The project Cartographies of Hope: Change Narratives was born out of the sense of urgency and the effort to address this situation. It seeks to bring attention to this condition and to call for joint effort to identify alternatives we can agree. The premise of the project is that narratives of social imaginary play a key role in generating positive changes. Social change is always seen as a certain story, which then becomes an important driver of the change itself. This double function of reflection and agency constitutes
a methodological core of the project.
The last couple of decades have been characterized by the dominant influence of neo-liberal ideology, notably by its narrative about the market mechanisms as natural principles penetrating all fields of social life, including education, healthcare, science, and art. The result is rising inequality, thinning social cohesion, and the fragmentation of polity. In this situation, to simply critique and historicize the neo-liberal system is not enough. We need to connect alternative narratives into a coherent whole –
a metanarrative that would provide us with a sufficient social cohesion
on one hand and openness and hope on the other.
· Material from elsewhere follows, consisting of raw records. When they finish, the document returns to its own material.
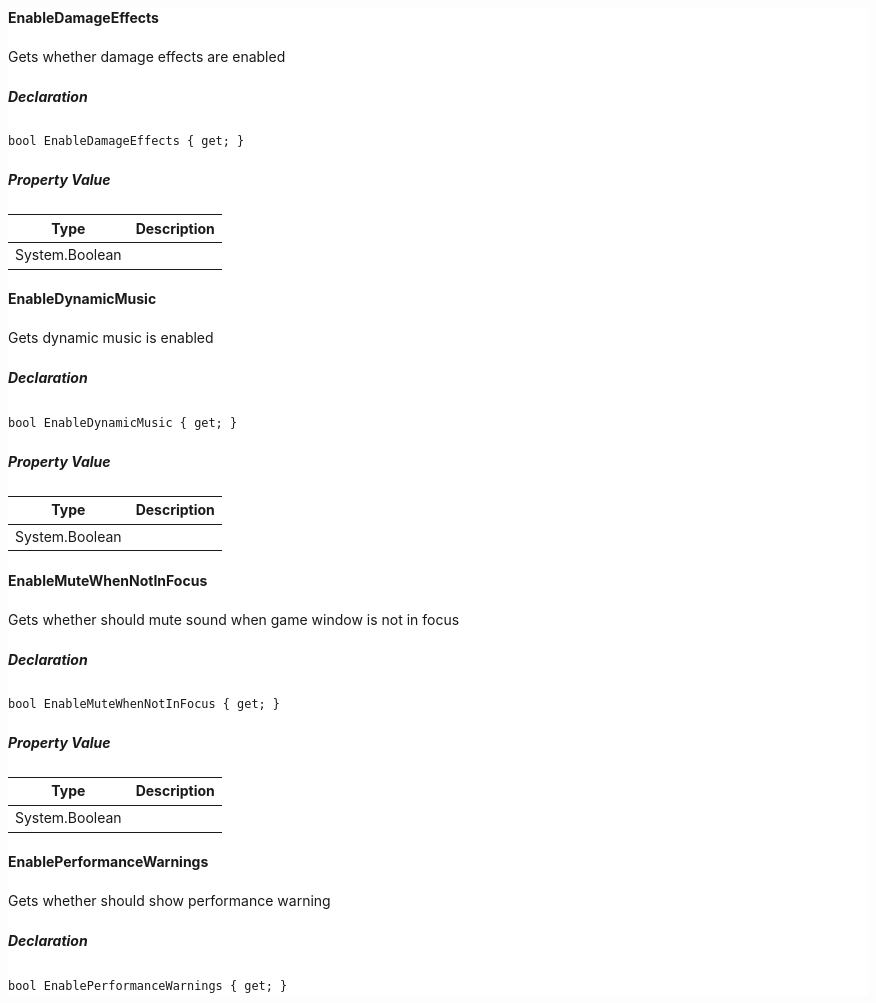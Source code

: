 #### EnableDamageEffects

Gets whether damage effects are enabled

##### Declaration

```
bool EnableDamageEffects { get; }
```

##### Property Value

| Type | Description |
| --- | --- |
| System.Boolean |     |

#### EnableDynamicMusic

Gets dynamic music is enabled

##### Declaration

```
bool EnableDynamicMusic { get; }
```

##### Property Value

| Type | Description |
| --- | --- |
| System.Boolean |     |

#### EnableMuteWhenNotInFocus

Gets whether should mute sound when game window is not in focus

##### Declaration

```
bool EnableMuteWhenNotInFocus { get; }
```

##### Property Value

| Type | Description |
| --- | --- |
| System.Boolean |     |

#### EnablePerformanceWarnings

Gets whether should show performance warning

##### Declaration

```
bool EnablePerformanceWarnings { get; }
```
The project Cartographies of Hope: Change Narratives comprises of an exhibition, two conferences, workshops, and discussions. Its objective is to map different narratives of social imaginary and to start connecting them to a coherent bigger story, as well as to develop networks and shared databases of individuals and institutions associated with those narratives on local and international levels. The exhibition is organized in several sections and subsections that represent diverse narratives of change, while their sum and sequence indicate a larger picture that may inspire thinking about a new metanarrative:
1. Multitude of social change (local and global, fast and slow, generational and inter-personal)
2. Crises (ecological, financial and economic, political, moral)
3. Disrespect and protest (forms of disrespect: injustice, inequality, unfreedom, forms of protest, protest movements)
4. Social imagination (solidarity and participation, moral and political dimensions of economy, global respect and justice, humanity and nature)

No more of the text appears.